Wednesday, September 12, 2012


1. Today, in 1977, Steve Biko died in police custody in apartheid South Africa. He was thirty, which is how old I will be next year. At the time of his death, my eldest sister was four.

Four years before his murder, Biko had been banned (in case you've forgotten what that entailed, as I had, it included being forbidden from speaking to more than one person at a time, and for anyone to quote you), having been identified as a threat to the government with his advocation of black consciousness. He continued to fight apartheid, and was instrumental in the organisation of the protests leading to the Soweto uprising. It was after the uprising that Biko became a prime target for the police, who beat him into a coma before he died. No-one was ever prosecuted for his death.

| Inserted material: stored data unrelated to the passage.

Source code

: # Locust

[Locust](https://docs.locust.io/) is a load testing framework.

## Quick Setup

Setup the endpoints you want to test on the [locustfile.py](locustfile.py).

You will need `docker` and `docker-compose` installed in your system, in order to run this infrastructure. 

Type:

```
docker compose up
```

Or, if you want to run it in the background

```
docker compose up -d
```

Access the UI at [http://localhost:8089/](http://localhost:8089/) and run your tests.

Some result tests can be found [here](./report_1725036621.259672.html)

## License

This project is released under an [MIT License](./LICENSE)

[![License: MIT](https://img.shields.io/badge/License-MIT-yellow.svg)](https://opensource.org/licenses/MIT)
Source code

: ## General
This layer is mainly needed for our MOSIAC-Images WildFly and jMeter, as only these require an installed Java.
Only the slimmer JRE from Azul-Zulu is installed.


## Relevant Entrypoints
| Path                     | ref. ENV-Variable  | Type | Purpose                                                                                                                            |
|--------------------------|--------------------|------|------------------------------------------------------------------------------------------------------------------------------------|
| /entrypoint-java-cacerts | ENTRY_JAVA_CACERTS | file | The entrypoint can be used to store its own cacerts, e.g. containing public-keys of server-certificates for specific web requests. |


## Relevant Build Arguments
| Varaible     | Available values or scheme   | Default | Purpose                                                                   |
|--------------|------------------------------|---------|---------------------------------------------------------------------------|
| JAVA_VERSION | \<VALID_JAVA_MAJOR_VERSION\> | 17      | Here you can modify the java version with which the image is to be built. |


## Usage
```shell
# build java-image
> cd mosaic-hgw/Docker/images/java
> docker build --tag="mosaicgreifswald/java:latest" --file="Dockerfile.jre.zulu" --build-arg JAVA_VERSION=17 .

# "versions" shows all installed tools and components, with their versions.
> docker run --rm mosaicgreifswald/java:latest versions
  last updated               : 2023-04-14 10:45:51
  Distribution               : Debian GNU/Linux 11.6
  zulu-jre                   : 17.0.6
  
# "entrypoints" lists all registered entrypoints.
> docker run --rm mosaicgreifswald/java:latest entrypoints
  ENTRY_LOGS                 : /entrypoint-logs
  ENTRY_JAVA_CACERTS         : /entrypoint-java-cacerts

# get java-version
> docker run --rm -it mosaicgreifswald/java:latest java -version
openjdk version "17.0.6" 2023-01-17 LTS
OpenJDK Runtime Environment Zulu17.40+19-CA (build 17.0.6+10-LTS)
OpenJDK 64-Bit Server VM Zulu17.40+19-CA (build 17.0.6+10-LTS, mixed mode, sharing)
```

Biko understood that, as he said, "The greatest weapon in the hand of the oppressor is the mind of the oppressed". Following this, his fight was one to free the minds of the oppressed; empowering the people to own their culture and their history. Today, thirty-five years after he died, his approach is still inspiring and progressive. It sounds so cliched, but in spite of what he lived in, I believe he had more freedom than the people who tried - and failed - to keep him down.

" A people without a positive history is like a car without an engine."

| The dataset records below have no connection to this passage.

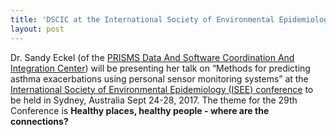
 ```yaml
---
title: 'DSCIC at the International Society of Environmental Epidemiology (ISEE) conference'
layout: post
---
```


Dr. Sandy Eckel (of the [PRISMS Data And Software Coordination And Integration Center](/projects/dscic/)) will be presenting her talk on “Methods for predicting asthma exacerbations using personal sensor monitoring systems” at the [International Society of Environmental Epidemiology (ISEE) conference](http://www.isee2017.com/) to be held in Sydney, Australia Sept 24-28, 2017. The theme for the 29th Conference is **Healthy places, healthy people - where are the connections?**
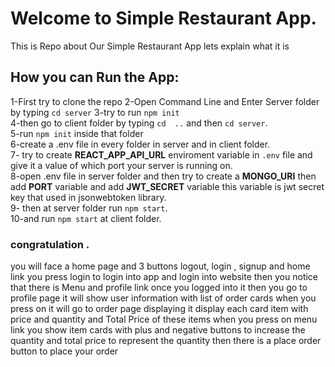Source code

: # Welcome to Simple Restaurant App.
This is Repo about Our Simple Restaurant App lets explain what it is
## How you can Run the App:
1-First try to clone the repo
2-Open Command Line and Enter Server folder by typing ```cd server```
3-try to run ```npm init``` <br>
4-then go to client folder by typing   ```cd  ..``` and then ```cd server```.<br>
5-run ```npm init``` inside that folder <br>
6-create a .env file in every folder in server and in client folder.<br>
7- try to create **REACT_APP_API_URL** enviroment variable in ```.env``` file and give it a value of which port your server is running on. <br>
8-open .env file in server folder and then try to create a **MONGO_URI** then  add **PORT** variable and add **JWT_SECRET** variable this variable is jwt secret key that used in jsonwebtoken library. <br>
9- then at server folder run ``` npm start ```. <br>
10-and run ```npm start``` at client folder.
### congratulation .
you will face a home page and 3 buttons logout, login , signup and home link 
you press login to login into app and login into website then you notice that there is Menu and profile link once you logged into it then you go to profile page it will show user information with list of order cards when you press on it will go to order page displaying it display each card item with price and quantity and Total Price of these items 
when you press on menu link you show item cards with plus and negative buttons to increase the quantity and total price to represent the quantity then there is a place order button to place your order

2. I've been thinking a lot, today, about Auckland City, and the things I love about it. I'll write more about it soon, but I thought about how it's a bit like an Antipodean New York (about which my knowledge is expanding exponentially, thanks to the fifteen hour doco Vincent and I are working our way through), in that it's NZ's centre of business, resented by rural areas, and a beacon to immigrants and rural poor. I couldn't help thinking, though: "Give me your poor..." and I will house them with two other families in a damp garage, and put education out of their reach, and then blame them for needing assistance and being sick. But I guess that's all of NZ, not just my beloved Auckland.

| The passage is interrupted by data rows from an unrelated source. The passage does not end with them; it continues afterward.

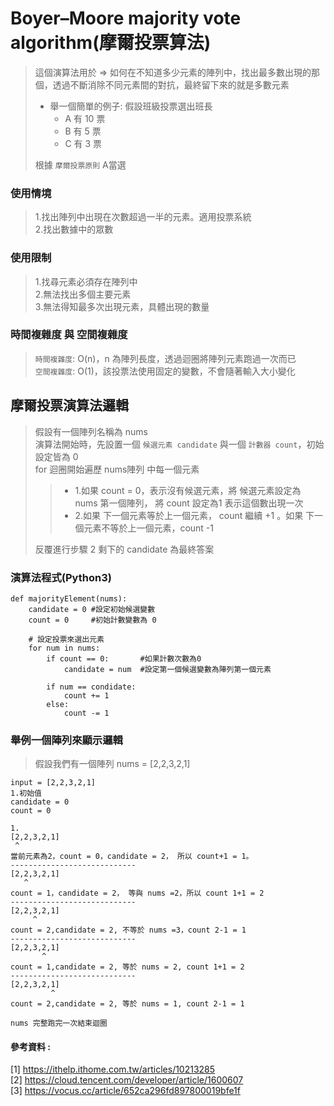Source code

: # Boyer–Moore majority vote algorithm(摩爾投票算法)
> 這個演算法用於 => 如何在不知道多少元素的陣列中，找出最多數出現的那個，透過不斷消除不同元素間的對抗，最終留下來的就是多數元素  
> * 舉一個簡單的例子:  假設班級投票選出班長
>   * A 有 10 票  
>   * B 有 5 票  
>   * C 有 3 票  
>     
> 根據 ```摩爾投票原則``` A當選  

### 使用情境  
> 1.找出陣列中出現在次數超過一半的元素。適用投票系統  
> 2.找出數據中的眾數  

### 使用限制  
> 1.找尋元素必須存在陣列中    
> 2.無法找出多個主要元素    
> 3.無法得知最多次出現元素，具體出現的數量    

### 時間複雜度 與 空間複雜度
> ```時間複雜度```: O(n)，n 為陣列長度，透過迴圈將陣列元素跑過一次而已  
> ```空間複雜度```: O(1)，該投票法使用固定的變數，不會隨著輸入大小變化  
> 
## 摩爾投票演算法邏輯
> 假設有一個陣列名稱為 nums  
> 演算法開始時，先設置一個 ```候選元素 candidate``` 與一個 ```計數器 count```，初始設定皆為 0  
> for 迴圈開始遍歷 nums陣列 中每一個元素  
> > * 1.如果 count = 0，表示沒有候選元素，將 候選元素設定為 nums 第一個陣列， 將 count 設定為1 表示這個數出現一次
> > * 2.如果 下一個元素等於上一個元素， count 繼續 +1 。如果 下一個元素不等於上一個元素，count -1   
>
>反覆進行步驟 2 剩下的 candidate 為最終答案

### 演算法程式(Python3)
```
def majorityElement(nums):
    candidate = 0 #設定初始候選變數
    count = 0     #初始計數變數為 0

    # 設定投票來選出元素
    for num in nums:
        if count == 0:       #如果計數次數為0
            candidate = num  #設定第一個候選變數為陣列第一個元素

        if num == condidate:
            count += 1
        else:
            count -= 1
```

### 舉例一個陣列來顯示邏輯
> 假設我們有一個陣列 nums = [2,2,3,2,1]
```
input = [2,2,3,2,1]
1.初始值
candidate = 0 
count = 0  

1.
[2,2,3,2,1]
 ^
當前元素為2，count = 0，candidate = 2， 所以 count+1 = 1。
----------------------------
[2,2,3,2,1]
   ^
count = 1，candidate = 2， 等與 nums =2，所以 count 1+1 = 2
----------------------------
[2,2,3,2,1]
     ^
count = 2,candidate = 2, 不等於 nums =3，count 2-1 = 1
----------------------------
[2,2,3,2,1]
       ^
count = 1,candidate = 2, 等於 nums = 2, count 1+1 = 2
----------------------------
[2,2,3,2,1]
         ^
count = 2,candidate = 2, 等於 nums = 1, count 2-1 = 1

nums 完整跑完一次結束迴圈
``` 

#### 參考資料 :  
[1] https://ithelp.ithome.com.tw/articles/10213285  
[2] https://cloud.tencent.com/developer/article/1600607  
[3] https://vocus.cc/article/652ca296fd897800019bfe1f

3. I have never heard of Cushnie et Ochs before, and anyway, considering he was also at the Alexander Wang and Band Of Outsiders shows, I wouldn't have thought I'd be going a bit gaga something that wasn't theirs from The Sartorialist's New York photos. But I can't stop drooling over this dress. I love the detail on the neckline, and how strong the dress is; it's tough, and so beautiful.

4. The Ridges. I've been waiting for this since it was first leaked that it might happen, and have never bothered pretending otherwise; why wait till I'm seventy to wear my pajamas to the video shop? (I've actually done that several times, and it's completely appropriate attire for a United Video, particularly on a Tuesday night, although I did seem to have an unfortunate trick of walking into other people's farts and then feeling gross about wearing the residue back to bed.) Anyway, while it had the usual annoying lack of action of most reality shows, I enjoyed it, and it made me realise I am a cow and a bad feminist. The relationship between mother and daughter is enviably and genuinely close, and the bad grammar and questionable outfits are endearing (I can hear how arseholian that sounds but I mean it in a nice way, or in a way that reflects poorly on me, as I deserve it to) on both personal and national levels (it's a nice coincidence that Vincent and I are currently re-watching Flight Of The Conchords). Next person who says mean things about Sally's "craft" column in whichever magazine it is has me to contend with. If you're a good parent, you can make as bad craft as you like.

5. It's not particularly original sounding (Vincent and I named about five songs/artists in as many minutes who sounded like this first), but I am still enjoying this song a lot. It sounds like late nights, and sunny afternoons, being alone, and being with Vincent, and being with a bunch of people, black coffee, and water, jeans, and dresses. And grass. (Not the smoking type; the kind that's always greener etc.)